- **THE DATA**
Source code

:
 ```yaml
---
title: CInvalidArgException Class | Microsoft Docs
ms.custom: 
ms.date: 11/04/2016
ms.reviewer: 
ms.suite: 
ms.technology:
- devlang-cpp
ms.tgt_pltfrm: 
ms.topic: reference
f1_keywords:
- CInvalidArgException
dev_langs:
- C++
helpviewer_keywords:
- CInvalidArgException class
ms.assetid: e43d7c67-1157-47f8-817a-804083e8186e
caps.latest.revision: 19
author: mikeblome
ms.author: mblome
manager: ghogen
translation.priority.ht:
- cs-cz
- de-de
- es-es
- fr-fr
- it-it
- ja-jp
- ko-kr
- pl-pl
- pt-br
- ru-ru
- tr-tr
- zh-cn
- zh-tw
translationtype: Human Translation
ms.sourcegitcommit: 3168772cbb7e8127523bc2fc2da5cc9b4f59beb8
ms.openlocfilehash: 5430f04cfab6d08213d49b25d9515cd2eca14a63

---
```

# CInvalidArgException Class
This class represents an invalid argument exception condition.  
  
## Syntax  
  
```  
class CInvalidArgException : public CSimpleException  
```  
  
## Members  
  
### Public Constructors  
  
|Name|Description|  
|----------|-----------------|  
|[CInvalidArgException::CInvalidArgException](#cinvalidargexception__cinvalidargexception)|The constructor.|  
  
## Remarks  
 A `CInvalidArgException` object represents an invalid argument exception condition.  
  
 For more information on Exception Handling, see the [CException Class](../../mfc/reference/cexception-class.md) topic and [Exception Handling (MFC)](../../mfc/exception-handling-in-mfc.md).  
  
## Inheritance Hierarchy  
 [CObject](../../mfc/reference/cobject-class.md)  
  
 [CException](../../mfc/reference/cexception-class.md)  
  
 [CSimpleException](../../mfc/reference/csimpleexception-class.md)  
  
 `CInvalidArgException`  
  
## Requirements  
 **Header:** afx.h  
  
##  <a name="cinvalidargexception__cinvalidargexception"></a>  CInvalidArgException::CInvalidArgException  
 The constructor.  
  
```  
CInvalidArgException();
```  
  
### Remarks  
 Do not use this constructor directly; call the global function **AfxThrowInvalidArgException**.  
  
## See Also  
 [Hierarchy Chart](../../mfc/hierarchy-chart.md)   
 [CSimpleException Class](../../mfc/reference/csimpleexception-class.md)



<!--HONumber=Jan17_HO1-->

* * *

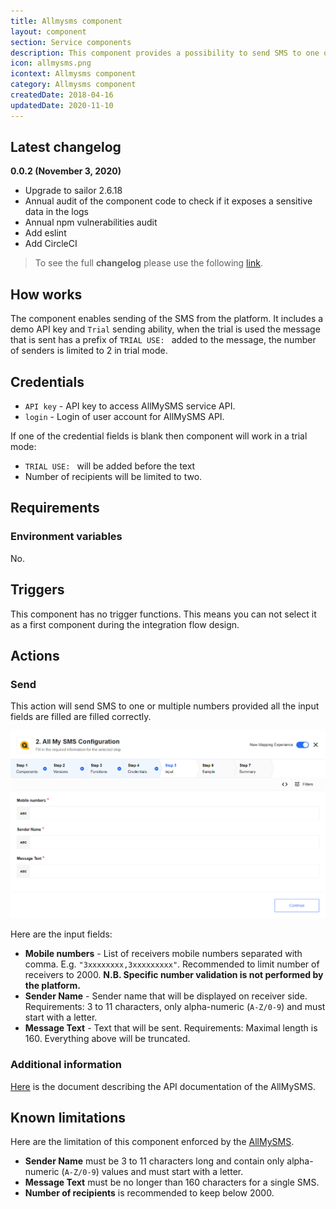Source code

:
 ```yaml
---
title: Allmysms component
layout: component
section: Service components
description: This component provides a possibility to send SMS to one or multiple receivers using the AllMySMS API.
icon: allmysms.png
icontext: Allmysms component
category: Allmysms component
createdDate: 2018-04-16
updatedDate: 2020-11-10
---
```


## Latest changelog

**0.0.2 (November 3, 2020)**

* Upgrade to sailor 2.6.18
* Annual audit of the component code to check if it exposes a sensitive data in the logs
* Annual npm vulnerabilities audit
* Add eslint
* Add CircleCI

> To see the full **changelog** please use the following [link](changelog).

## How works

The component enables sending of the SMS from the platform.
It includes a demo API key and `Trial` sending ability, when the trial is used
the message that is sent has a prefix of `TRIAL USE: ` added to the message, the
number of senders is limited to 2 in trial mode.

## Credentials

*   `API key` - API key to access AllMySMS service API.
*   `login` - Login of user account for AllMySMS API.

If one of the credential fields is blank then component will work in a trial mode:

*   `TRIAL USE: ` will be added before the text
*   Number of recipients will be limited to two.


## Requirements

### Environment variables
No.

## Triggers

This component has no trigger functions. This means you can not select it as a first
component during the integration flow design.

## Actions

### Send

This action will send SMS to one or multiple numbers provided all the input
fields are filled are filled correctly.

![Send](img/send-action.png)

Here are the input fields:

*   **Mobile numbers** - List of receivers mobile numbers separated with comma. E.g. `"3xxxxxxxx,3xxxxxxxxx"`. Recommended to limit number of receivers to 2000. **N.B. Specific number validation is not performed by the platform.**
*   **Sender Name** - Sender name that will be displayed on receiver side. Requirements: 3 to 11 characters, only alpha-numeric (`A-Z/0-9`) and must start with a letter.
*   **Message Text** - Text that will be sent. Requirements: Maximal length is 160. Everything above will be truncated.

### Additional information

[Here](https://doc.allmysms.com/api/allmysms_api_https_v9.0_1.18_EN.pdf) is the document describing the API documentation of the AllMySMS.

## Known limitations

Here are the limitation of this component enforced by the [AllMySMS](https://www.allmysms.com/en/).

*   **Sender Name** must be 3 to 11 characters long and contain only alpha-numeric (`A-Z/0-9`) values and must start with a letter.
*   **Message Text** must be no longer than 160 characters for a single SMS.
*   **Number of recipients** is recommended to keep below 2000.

- **WHAT IS BEING ASKED**
Bring together all lines of the entries above in which the string "reference" occurs.

- **WORKED SOLUTION**
ms.topic: reference
 For more information on Exception Handling, see the [CException Class](../../mfc/reference/cexception-class.md) topic and [Exception Handling (MFC)](../../mfc/exception-handling-in-mfc.md).  
 [CObject](../../mfc/reference/cobject-class.md)  
 [CException](../../mfc/reference/cexception-class.md)  
 [CSimpleException](../../mfc/reference/csimpleexception-class.md)  
 [CSimpleException Class](../../mfc/reference/csimpleexception-class.md)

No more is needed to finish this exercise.